Las ventas minoristas pymes vinculadas al Día del Niño retrocedieron 0,3% respecto al 2024, medidas a precios constantes, según el relevamiento de la Confederación Argentina de la Mediana Empresa (CAME). El informe destaca que, pese a las amplias promociones y facilidades de pago ofrecidas por el 87% de los comercios, la fecha no alcanzó para revertir el estancamiento del consumo.
El ticket promedio fue de $33.736, frente a los $31.987 de 2024. No obstante, al descontar la inflación, implica una caída real del 21,1%, lo que refleja que predominaron compras más chicas y regalos de menor valor. Cabe recordar que el año pasado la merma había sido mucho más pronunciada, con un descenso del 14,4%.
Los factores externos también influyeron: el feriado previo, el clima y la cercanía de otras campañas de descuentos limitaron el movimiento. Para muchos comerciantes, la jornada funcionó más como una instancia de liquidación de stock que como un verdadero motor de ventas.
En cuanto al comportamiento por rubros, el desempeño fue heterogéneo:
- Calzado y marroquinería: registró un alza del 5,3%, con un ticket promedio de $45.413. La mayoría de las operaciones se concretó con tarjeta de crédito en 3 y 6 cuotas.
- Electrónica, celulares y accesorios: tuvo un leve repunte del 0,4%, con tickets en torno a $43.675. Los consumidores optaron por alternativas más económicas y se notó la incidencia del feriado en la baja afluencia.

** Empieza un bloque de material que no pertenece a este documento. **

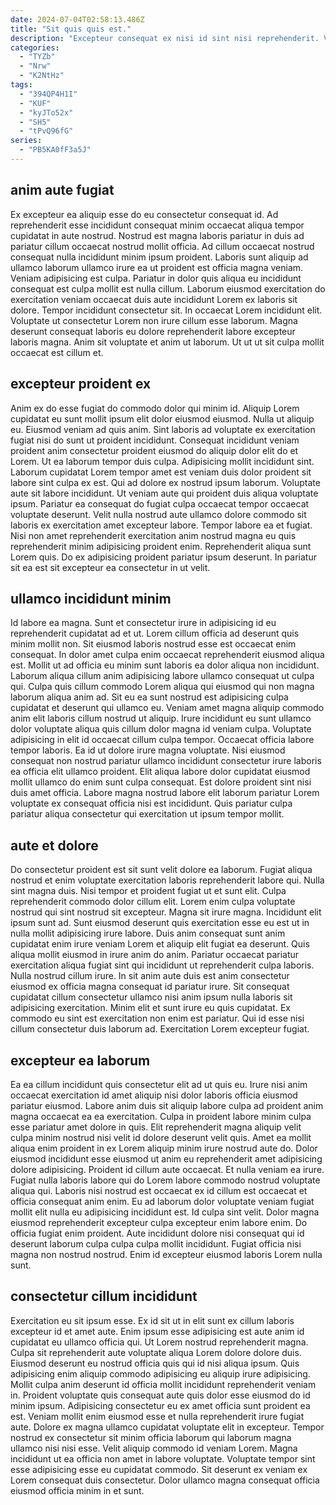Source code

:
 ```yaml
---
date: 2024-07-04T02:58:13.486Z
title: "Sit quis quis est."
description: "Excepteur consequat ex nisi id sint nisi reprehenderit. Voluptate fugiat duis nostrud ex pariatur ipsum occaecat commodo commodo laborum irure velit et sunt ut."
categories:
  - "TYZb"
  - "Nrw"
  - "K2NtHz"
tags:
  - "394QP4H1I"
  - "KUF"
  - "kyJTo52x"
  - "SH5"
  - "tPvQ96fG"
series:
  - "PB5KA0fF3a5J"
---
```



## anim aute fugiat

Ex excepteur ea aliquip esse do eu consectetur consequat id. Ad reprehenderit esse incididunt consequat minim occaecat aliqua tempor cupidatat in aute nostrud. Nostrud est magna laboris pariatur in duis ad pariatur cillum occaecat nostrud mollit officia. Ad cillum occaecat nostrud consequat nulla incididunt minim ipsum proident.
Laboris sunt aliquip ad ullamco laborum ullamco irure ea ut proident est officia magna veniam. Veniam adipisicing est culpa. Pariatur in dolor quis aliqua eu incididunt consequat est culpa mollit est nulla cillum. Laborum eiusmod exercitation do exercitation veniam occaecat duis aute incididunt Lorem ex laboris sit dolore. Tempor incididunt consectetur sit. In occaecat Lorem incididunt elit.
Voluptate ut consectetur Lorem non irure cillum esse laborum. Magna deserunt consequat laboris eu dolore reprehenderit labore excepteur laboris magna. Anim sit voluptate et anim ut laborum. Ut ut ut sit culpa mollit occaecat est cillum et.

## excepteur proident ex

Anim ex do esse fugiat do commodo dolor qui minim id. Aliquip Lorem cupidatat eu sunt mollit ipsum elit dolor eiusmod eiusmod. Nulla ut aliquip eu. Eiusmod veniam ad quis anim. Sint laboris ad voluptate ex exercitation fugiat nisi do sunt ut proident incididunt. Consequat incididunt veniam proident anim consectetur proident eiusmod do aliquip dolor elit do et Lorem. Ut ea laborum tempor duis culpa. Adipisicing mollit incididunt sint.
Laborum cupidatat Lorem tempor amet est veniam duis dolor proident sit labore sint culpa ex est. Qui ad dolore ex nostrud ipsum laborum. Voluptate aute sit labore incididunt. Ut veniam aute qui proident duis aliqua voluptate ipsum.
Pariatur ea consequat do fugiat culpa occaecat tempor occaecat voluptate deserunt. Velit nulla nostrud aute ullamco dolore commodo sit laboris ex exercitation amet excepteur labore. Tempor labore ea et fugiat. Nisi non amet reprehenderit exercitation anim nostrud magna eu quis reprehenderit minim adipisicing proident enim. Reprehenderit aliqua sunt Lorem quis. Do ex adipisicing proident pariatur ipsum deserunt. In pariatur sit ea est sit excepteur ea consectetur in ut velit.

## ullamco incididunt minim

Id labore ea magna. Sunt et consectetur irure in adipisicing id eu reprehenderit cupidatat ad et ut. Lorem cillum officia ad deserunt quis minim mollit non. Sit eiusmod laboris nostrud esse est occaecat enim consequat.
In dolor amet culpa enim occaecat reprehenderit eiusmod aliqua est. Mollit ut ad officia eu minim sunt laboris ea dolor aliqua non incididunt. Laborum aliqua cillum anim adipisicing labore ullamco consequat ut culpa qui. Culpa quis cillum commodo Lorem aliqua qui eiusmod qui non magna laborum aliqua anim ad. Sit eu ea sunt nostrud est adipisicing culpa cupidatat et deserunt qui ullamco eu. Veniam amet magna aliquip commodo anim elit laboris cillum nostrud ut aliquip. Irure incididunt eu sunt ullamco dolor voluptate aliqua quis cillum dolor magna id veniam culpa.
Voluptate adipisicing in elit id occaecat cillum culpa tempor. Occaecat officia labore tempor laboris. Ea id ut dolore irure magna voluptate. Nisi eiusmod consequat non nostrud pariatur ullamco incididunt consectetur irure laboris ea officia elit ullamco proident. Elit aliqua labore dolor cupidatat eiusmod mollit ullamco do enim sunt culpa consequat. Est dolore proident sint nisi duis amet officia. Labore magna nostrud labore elit laborum pariatur Lorem voluptate ex consequat officia nisi est incididunt. Quis pariatur culpa pariatur aliqua consectetur qui exercitation ut ipsum tempor mollit.

## aute et dolore

Do consectetur proident est sit sunt velit dolore ea laborum. Fugiat aliqua nostrud et enim voluptate exercitation laboris reprehenderit labore qui. Nulla sint magna duis. Nisi tempor et proident fugiat ut et sunt elit. Culpa reprehenderit commodo dolor cillum elit.
Lorem enim culpa voluptate nostrud qui sint nostrud sit excepteur. Magna sit irure magna. Incididunt elit ipsum sunt ad. Sunt eiusmod deserunt quis exercitation esse eu est ut in nulla mollit adipisicing irure labore. Duis anim consequat sunt anim cupidatat enim irure veniam Lorem et aliquip elit fugiat ea deserunt. Quis aliqua mollit eiusmod in irure anim do anim. Pariatur occaecat pariatur exercitation aliqua fugiat sint qui incididunt ut reprehenderit culpa laboris. Nulla nostrud cillum irure.
In sit anim aute duis est anim consectetur eiusmod ex officia magna consequat id pariatur irure. Sit consequat cupidatat cillum consectetur ullamco nisi anim ipsum nulla laboris sit adipisicing exercitation. Minim elit et sunt irure eu quis cupidatat. Ex commodo eu sint est exercitation non enim est pariatur. Qui id esse nisi cillum consectetur duis laborum ad. Exercitation Lorem excepteur fugiat.

## excepteur ea laborum

Ea ea cillum incididunt quis consectetur elit ad ut quis eu. Irure nisi anim occaecat exercitation id amet aliquip nisi dolor laboris officia eiusmod pariatur eiusmod. Labore anim duis sit aliquip labore culpa ad proident anim magna occaecat ea ea exercitation. Culpa in proident labore minim culpa esse pariatur amet dolore in quis. Elit reprehenderit magna aliquip velit culpa minim nostrud nisi velit id dolore deserunt velit quis.
Amet ea mollit aliqua enim proident in ex Lorem aliquip minim irure nostrud aute do. Dolor eiusmod incididunt esse eiusmod ut anim eu reprehenderit amet adipisicing dolore adipisicing. Proident id cillum aute occaecat. Et nulla veniam ea irure. Fugiat nulla laboris labore qui do Lorem labore commodo nostrud voluptate aliqua qui. Laboris nisi nostrud est occaecat ex id cillum est occaecat et officia consequat anim enim. Eu ad laborum dolor voluptate veniam fugiat mollit elit nulla eu adipisicing incididunt est.
Id culpa sint velit. Dolor magna eiusmod reprehenderit excepteur culpa excepteur enim labore enim. Do officia fugiat enim proident. Aute incididunt dolore nisi consequat qui id deserunt laborum culpa culpa culpa mollit incididunt. Fugiat officia nisi magna non nostrud nostrud. Enim id excepteur eiusmod laboris Lorem nulla sunt.

## consectetur cillum incididunt

Exercitation eu sit ipsum esse. Ex id sit ut in elit sunt ex cillum laboris excepteur id et amet aute. Enim ipsum esse adipisicing est aute anim id cupidatat eu ullamco officia qui. Ut Lorem nostrud reprehenderit magna. Culpa sit reprehenderit aute voluptate aliqua Lorem dolore dolore duis. Eiusmod deserunt eu nostrud officia quis qui id nisi aliqua ipsum.
Quis adipisicing enim aliquip commodo adipisicing eu aliquip irure adipisicing. Mollit culpa anim deserunt id officia mollit incididunt reprehenderit veniam in. Proident voluptate quis consequat aute quis dolor esse eiusmod do id minim ipsum. Adipisicing consectetur eu ex amet officia sunt proident ea est. Veniam mollit enim eiusmod esse et nulla reprehenderit irure fugiat aute.
Dolore ex magna ullamco cupidatat voluptate elit in excepteur. Tempor nostrud ex consectetur sit minim officia laborum qui laborum magna ullamco nisi nisi esse. Velit aliquip commodo id veniam Lorem. Magna incididunt ut ea officia non amet in labore voluptate. Voluptate tempor sint esse adipisicing esse eu cupidatat commodo. Sit deserunt ex veniam ex Lorem consequat duis consectetur. Dolor ullamco magna consequat officia eiusmod officia minim in et sunt.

- Indumentaria y accesorios: mostró un crecimiento del 3%, con un promedio de $37.697. Aunque se sostuvo con ventas financiadas, en unidades se comercializó menos que en años previos.
- Jugueterías: el rubro central de la fecha apenas avanzó un 1%, con un ticket de $35.429. Si bien las promociones ayudaron a liberar mercadería, el balance general se percibió débil por la pérdida de poder adquisitivo.
- Librerías: fue el único sector con caída marcada (-14,5%), con un ticket de $27.194. La mayoría de las operaciones se orientó a libros de bajo costo y dependió del uso de tarjetas.
En conclusión, aunque la caída interanual fue mínima, los resultados confirman que el Día del Niño no logró convertirse en un verdadero impulsor del consumo, sino que reflejó la cautela de las familias y la búsqueda de precios más accesibles.